Task goal: Once the line containing "1. **知识库列表为空**" is found in the entries below, reproduce it and every line after it, stopping at and including the line containing "- 查看后端服务的运行日志"; reproduce nothing else, and keep each line exact.

Input material:
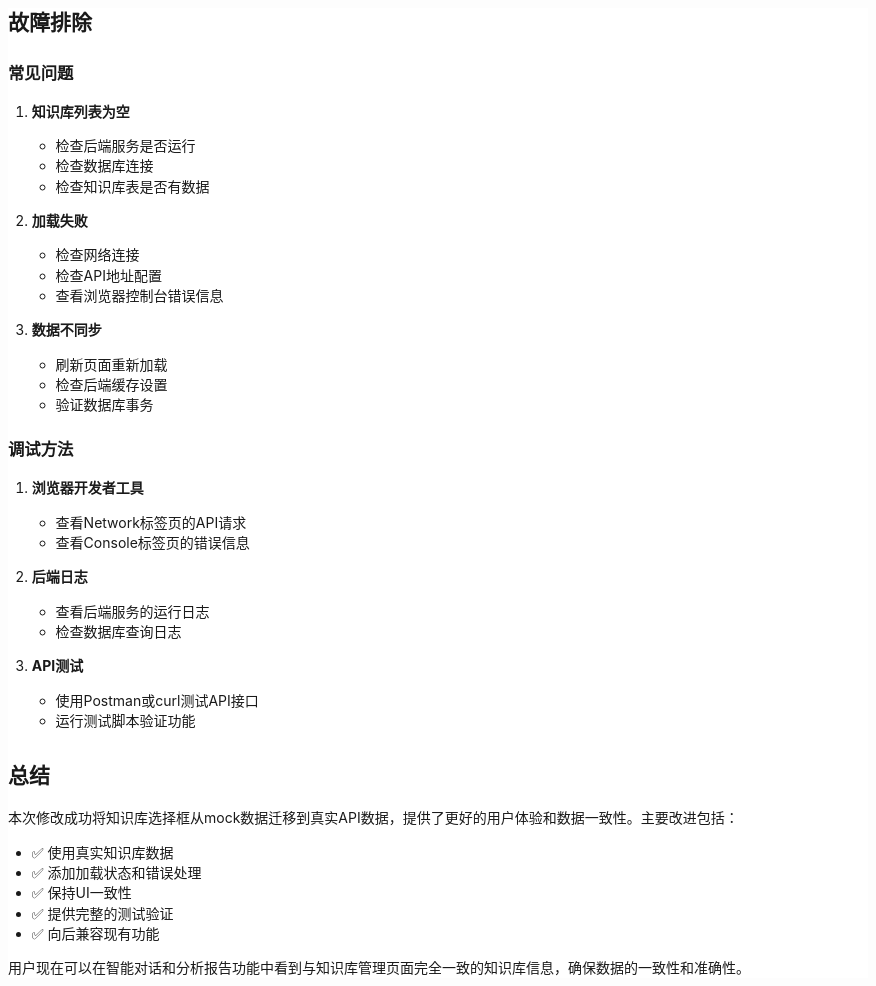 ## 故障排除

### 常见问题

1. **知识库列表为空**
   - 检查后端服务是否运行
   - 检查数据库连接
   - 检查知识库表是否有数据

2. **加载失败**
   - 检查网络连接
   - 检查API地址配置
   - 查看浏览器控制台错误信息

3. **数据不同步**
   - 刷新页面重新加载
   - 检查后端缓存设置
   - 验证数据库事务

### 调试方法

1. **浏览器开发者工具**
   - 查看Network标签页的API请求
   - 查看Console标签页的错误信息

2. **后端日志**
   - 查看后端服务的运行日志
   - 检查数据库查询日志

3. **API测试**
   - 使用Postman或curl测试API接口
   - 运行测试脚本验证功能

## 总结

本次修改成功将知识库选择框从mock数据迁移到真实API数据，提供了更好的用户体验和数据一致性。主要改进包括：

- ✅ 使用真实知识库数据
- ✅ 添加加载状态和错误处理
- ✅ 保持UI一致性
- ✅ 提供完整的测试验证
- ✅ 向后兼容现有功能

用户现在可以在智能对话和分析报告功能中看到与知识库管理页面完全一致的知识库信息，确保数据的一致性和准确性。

==

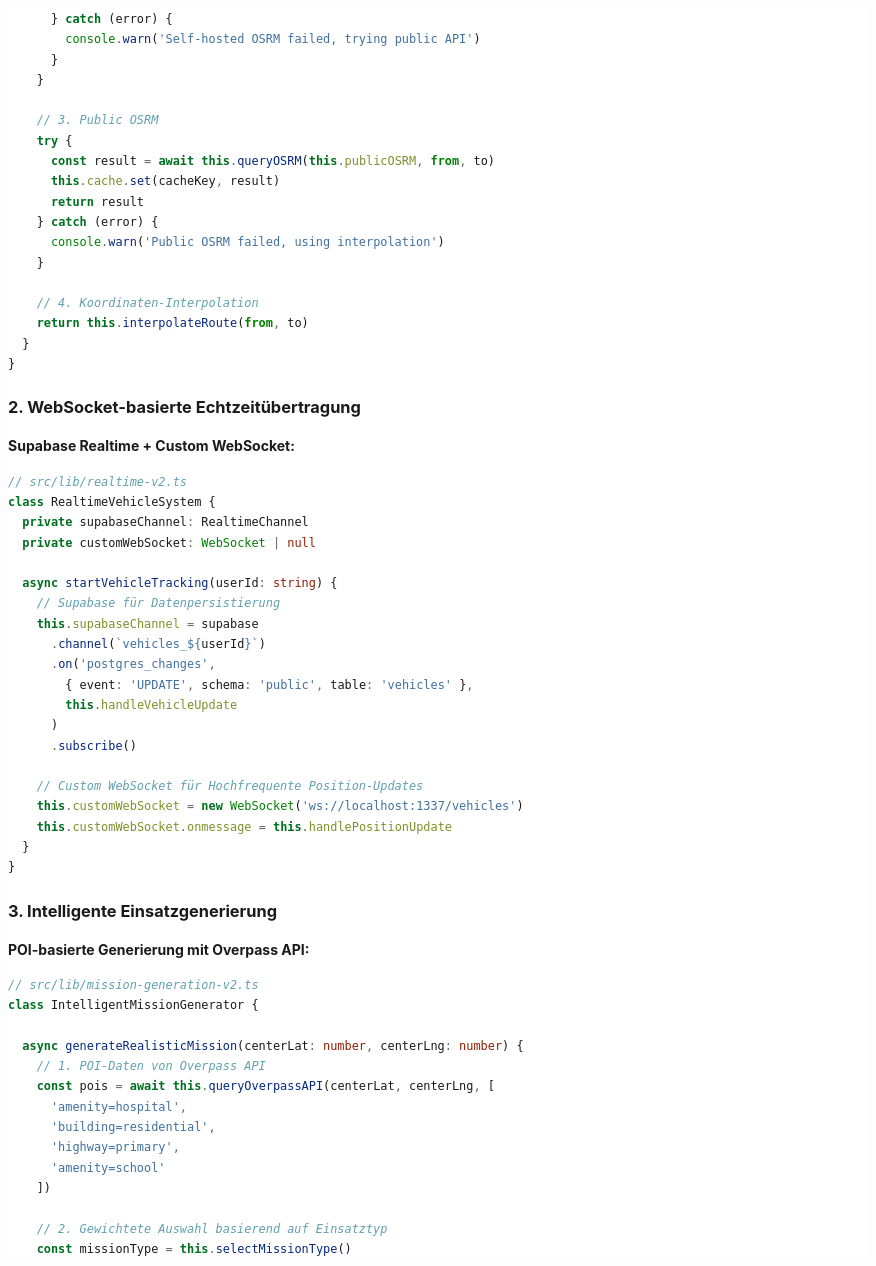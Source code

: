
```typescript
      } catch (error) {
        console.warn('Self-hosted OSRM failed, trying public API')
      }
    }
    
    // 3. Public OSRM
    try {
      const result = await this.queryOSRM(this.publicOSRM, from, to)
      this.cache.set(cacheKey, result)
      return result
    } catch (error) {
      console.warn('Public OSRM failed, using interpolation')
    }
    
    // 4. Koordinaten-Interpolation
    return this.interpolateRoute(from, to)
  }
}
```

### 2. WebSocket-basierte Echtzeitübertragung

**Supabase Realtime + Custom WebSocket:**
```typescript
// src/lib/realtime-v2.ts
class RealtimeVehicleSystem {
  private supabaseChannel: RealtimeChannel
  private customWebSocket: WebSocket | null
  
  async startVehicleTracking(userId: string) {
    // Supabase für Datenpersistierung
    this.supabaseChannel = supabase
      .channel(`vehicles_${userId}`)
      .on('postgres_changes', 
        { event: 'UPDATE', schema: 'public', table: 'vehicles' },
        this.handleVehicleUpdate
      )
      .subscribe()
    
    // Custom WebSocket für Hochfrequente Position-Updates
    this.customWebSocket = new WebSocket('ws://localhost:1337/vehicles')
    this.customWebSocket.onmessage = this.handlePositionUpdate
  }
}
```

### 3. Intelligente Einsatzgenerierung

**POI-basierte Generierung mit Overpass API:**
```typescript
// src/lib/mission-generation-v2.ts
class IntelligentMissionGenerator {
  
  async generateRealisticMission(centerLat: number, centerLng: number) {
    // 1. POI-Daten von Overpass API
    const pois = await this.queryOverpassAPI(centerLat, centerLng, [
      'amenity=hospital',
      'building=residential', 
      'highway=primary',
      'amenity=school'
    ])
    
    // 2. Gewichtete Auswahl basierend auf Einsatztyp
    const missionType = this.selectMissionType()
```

Expected output:
1. **知识库列表为空**
   - 检查后端服务是否运行
   - 检查数据库连接
   - 检查知识库表是否有数据

2. **加载失败**
   - 检查网络连接
   - 检查API地址配置
   - 查看浏览器控制台错误信息

3. **数据不同步**
   - 刷新页面重新加载
   - 检查后端缓存设置
   - 验证数据库事务

### 调试方法

1. **浏览器开发者工具**
   - 查看Network标签页的API请求
   - 查看Console标签页的错误信息

2. **后端日志**
   - 查看后端服务的运行日志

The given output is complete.